TASK INSTRUCTIONS:
The line holding "3. Players take" and all lines that follow it to the end of the data: return these exactly, and nothing more.

RECORDS FOR THE EXERCISE:
####
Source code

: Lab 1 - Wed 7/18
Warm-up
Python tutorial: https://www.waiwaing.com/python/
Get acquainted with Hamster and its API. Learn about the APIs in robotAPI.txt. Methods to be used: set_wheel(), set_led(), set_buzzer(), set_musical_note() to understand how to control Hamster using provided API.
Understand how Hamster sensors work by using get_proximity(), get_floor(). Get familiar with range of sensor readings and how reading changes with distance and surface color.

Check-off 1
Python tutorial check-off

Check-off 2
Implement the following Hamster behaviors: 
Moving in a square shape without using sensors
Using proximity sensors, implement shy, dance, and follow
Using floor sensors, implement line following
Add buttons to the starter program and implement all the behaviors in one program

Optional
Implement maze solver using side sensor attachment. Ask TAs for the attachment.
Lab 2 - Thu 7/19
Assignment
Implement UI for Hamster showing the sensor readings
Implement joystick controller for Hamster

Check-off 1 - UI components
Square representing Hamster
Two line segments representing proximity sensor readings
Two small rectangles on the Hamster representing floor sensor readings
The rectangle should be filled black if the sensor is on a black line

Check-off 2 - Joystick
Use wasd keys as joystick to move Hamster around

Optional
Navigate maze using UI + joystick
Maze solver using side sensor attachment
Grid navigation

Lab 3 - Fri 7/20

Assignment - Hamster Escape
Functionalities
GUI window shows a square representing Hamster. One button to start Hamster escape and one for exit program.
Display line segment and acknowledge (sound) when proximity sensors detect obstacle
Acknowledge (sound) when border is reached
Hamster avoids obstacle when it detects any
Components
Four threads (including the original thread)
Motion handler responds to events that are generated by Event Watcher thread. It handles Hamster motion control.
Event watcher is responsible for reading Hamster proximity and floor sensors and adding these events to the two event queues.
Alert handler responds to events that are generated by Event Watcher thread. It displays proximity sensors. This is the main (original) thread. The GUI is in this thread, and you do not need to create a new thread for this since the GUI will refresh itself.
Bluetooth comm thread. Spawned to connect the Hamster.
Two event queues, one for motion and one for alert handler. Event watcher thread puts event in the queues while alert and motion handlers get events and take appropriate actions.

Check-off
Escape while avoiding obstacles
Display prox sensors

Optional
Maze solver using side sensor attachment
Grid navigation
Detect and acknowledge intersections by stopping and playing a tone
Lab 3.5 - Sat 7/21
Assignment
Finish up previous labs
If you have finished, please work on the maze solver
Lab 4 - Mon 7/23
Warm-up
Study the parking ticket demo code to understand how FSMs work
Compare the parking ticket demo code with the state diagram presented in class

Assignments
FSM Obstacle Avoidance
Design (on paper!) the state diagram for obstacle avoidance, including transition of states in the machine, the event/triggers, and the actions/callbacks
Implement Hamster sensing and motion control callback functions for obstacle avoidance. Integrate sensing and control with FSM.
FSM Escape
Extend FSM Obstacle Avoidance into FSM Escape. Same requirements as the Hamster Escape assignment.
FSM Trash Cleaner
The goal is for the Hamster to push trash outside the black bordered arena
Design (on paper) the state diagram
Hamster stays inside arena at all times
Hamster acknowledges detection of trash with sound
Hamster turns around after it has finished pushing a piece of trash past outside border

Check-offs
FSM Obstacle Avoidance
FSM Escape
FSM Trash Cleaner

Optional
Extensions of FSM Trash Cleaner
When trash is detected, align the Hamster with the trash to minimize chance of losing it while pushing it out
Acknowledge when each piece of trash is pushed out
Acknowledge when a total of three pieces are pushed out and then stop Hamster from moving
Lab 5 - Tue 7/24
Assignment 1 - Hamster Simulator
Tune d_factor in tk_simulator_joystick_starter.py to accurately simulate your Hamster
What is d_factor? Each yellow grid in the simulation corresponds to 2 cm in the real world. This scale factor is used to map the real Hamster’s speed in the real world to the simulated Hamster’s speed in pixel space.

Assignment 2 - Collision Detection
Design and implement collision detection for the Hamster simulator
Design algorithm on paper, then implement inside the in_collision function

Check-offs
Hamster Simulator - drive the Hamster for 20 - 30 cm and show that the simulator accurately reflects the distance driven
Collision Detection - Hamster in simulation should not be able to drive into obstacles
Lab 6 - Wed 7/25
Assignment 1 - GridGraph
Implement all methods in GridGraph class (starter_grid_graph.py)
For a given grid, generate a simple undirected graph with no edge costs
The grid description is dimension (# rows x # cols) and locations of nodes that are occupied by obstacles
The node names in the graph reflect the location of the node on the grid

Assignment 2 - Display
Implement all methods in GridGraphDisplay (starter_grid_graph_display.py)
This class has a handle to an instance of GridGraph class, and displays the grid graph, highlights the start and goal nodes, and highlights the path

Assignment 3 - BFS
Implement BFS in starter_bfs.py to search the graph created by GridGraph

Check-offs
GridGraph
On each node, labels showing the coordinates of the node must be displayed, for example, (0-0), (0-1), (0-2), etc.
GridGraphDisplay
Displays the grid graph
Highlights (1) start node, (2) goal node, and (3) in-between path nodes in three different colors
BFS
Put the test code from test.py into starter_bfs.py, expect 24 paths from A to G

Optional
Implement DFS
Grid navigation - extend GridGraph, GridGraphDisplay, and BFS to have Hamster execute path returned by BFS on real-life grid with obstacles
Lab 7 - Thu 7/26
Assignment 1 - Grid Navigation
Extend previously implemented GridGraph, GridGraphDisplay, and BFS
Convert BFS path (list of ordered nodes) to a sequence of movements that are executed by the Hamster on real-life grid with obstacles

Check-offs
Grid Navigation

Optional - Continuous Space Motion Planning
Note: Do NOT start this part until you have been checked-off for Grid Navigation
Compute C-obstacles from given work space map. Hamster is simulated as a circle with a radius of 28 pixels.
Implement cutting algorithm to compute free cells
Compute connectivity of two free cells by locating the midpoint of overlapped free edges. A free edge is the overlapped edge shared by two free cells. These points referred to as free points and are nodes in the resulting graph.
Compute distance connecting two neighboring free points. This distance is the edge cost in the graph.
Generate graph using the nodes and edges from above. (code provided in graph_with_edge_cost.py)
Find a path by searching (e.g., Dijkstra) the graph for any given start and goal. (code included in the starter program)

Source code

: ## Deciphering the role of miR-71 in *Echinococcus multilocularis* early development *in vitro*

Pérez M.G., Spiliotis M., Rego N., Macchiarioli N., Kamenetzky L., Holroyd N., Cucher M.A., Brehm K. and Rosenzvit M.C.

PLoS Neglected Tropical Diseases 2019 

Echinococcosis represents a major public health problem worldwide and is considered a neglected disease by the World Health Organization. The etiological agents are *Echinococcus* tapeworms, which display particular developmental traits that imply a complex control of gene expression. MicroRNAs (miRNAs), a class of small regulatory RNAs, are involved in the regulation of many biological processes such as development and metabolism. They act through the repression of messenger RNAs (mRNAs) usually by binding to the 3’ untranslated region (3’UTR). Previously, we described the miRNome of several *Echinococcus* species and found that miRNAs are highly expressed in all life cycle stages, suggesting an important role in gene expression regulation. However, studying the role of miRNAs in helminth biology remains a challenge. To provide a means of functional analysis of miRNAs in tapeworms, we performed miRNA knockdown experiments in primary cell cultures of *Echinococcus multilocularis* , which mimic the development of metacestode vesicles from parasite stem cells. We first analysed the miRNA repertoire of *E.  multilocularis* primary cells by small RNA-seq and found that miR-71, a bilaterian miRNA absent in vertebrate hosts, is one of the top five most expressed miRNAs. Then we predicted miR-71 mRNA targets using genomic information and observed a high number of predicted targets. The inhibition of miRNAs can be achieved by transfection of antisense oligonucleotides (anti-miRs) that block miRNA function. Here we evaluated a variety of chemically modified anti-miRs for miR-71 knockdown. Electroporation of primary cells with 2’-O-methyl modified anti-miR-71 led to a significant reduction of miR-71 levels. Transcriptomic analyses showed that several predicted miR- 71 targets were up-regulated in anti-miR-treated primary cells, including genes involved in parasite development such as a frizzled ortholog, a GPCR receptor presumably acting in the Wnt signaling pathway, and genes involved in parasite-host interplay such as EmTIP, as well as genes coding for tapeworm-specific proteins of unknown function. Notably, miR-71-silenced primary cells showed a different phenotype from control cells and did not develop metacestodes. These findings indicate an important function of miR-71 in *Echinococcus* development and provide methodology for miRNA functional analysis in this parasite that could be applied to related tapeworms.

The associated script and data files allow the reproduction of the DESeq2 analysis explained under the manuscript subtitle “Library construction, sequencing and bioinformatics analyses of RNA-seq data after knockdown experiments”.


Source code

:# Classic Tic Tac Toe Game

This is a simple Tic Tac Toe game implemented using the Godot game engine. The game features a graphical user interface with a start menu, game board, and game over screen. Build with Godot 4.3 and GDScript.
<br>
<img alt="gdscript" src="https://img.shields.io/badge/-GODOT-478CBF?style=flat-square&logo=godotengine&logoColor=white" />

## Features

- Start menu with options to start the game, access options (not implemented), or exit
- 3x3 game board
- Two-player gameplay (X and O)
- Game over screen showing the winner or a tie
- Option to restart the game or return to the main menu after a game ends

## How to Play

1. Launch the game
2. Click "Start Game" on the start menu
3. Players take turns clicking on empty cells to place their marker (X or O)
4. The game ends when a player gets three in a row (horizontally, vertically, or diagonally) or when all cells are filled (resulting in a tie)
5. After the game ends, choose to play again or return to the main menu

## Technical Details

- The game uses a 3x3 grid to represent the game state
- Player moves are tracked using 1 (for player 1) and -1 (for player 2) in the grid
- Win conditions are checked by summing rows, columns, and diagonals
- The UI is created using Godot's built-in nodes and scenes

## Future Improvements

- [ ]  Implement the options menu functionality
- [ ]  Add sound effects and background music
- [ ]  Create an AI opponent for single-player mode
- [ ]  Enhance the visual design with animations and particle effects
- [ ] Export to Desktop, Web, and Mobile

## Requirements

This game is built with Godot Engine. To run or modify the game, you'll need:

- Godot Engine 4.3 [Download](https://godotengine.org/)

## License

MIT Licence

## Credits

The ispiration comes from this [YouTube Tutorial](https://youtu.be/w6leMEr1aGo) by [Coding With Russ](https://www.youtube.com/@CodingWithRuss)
####
OUTPUT:
3. Players take turns clicking on empty cells to place their marker (X or O)
4. The game ends when a player gets three in a row (horizontally, vertically, or diagonally) or when all cells are filled (resulting in a tie)
5. After the game ends, choose to play again or return to the main menu

## Technical Details

- The game uses a 3x3 grid to represent the game state
- Player moves are tracked using 1 (for player 1) and -1 (for player 2) in the grid
- Win conditions are checked by summing rows, columns, and diagonals
- The UI is created using Godot's built-in nodes and scenes

## Future Improvements

- [ ]  Implement the options menu functionality
- [ ]  Add sound effects and background music
- [ ]  Create an AI opponent for single-player mode
- [ ]  Enhance the visual design with animations and particle effects
- [ ] Export to Desktop, Web, and Mobile

## Requirements

This game is built with Godot Engine. To run or modify the game, you'll need:

- Godot Engine 4.3 [Download](https://godotengine.org/)

## License

MIT Licence

## Credits

The ispiration comes from this [YouTube Tutorial](https://youtu.be/w6leMEr1aGo) by [Coding With Russ](https://www.youtube.com/@CodingWithRuss)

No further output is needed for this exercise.